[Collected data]
────
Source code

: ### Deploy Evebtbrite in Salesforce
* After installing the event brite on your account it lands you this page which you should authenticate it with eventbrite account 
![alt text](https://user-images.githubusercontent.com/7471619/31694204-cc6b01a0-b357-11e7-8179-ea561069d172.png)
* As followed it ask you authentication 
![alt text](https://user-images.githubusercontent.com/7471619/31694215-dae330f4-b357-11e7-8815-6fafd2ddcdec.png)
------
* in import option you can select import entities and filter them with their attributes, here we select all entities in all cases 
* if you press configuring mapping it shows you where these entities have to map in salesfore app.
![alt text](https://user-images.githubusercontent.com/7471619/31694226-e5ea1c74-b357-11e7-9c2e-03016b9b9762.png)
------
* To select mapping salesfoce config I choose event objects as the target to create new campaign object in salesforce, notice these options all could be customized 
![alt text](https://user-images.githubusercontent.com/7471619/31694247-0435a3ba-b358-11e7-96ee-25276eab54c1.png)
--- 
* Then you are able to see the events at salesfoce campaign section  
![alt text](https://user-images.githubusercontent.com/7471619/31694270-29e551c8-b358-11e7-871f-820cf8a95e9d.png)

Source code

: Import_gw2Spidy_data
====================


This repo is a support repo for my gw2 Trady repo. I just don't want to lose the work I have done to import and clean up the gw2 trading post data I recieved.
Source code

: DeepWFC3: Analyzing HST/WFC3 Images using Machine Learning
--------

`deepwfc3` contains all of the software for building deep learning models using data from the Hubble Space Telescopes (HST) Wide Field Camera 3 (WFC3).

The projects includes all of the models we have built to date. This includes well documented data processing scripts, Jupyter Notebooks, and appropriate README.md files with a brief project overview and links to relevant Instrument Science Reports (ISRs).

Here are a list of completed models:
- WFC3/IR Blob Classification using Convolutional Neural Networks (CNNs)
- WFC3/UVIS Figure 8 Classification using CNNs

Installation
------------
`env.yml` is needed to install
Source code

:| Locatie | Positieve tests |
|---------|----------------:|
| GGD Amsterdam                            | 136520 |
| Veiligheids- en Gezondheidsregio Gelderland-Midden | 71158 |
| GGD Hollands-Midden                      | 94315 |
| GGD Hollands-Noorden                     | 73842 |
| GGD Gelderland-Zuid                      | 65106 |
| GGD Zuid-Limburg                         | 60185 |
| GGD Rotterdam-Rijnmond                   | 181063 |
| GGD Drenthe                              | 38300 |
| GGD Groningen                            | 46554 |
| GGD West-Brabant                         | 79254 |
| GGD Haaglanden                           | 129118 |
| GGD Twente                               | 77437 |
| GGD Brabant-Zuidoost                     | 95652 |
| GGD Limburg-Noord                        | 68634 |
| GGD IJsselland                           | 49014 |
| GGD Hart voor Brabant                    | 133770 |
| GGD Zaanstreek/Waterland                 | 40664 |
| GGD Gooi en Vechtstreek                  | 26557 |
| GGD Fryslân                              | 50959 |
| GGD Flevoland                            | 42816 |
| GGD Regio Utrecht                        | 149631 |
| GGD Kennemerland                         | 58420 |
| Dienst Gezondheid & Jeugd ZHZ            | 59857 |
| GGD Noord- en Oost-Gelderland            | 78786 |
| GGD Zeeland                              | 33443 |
────
Repeat exactly, and only, the lines from the one containing "GGD Noord- en" through the last line above.

The completed task »
| GGD Noord- en Oost-Gelderland            | 78786 |
| GGD Zeeland                              | 33443 |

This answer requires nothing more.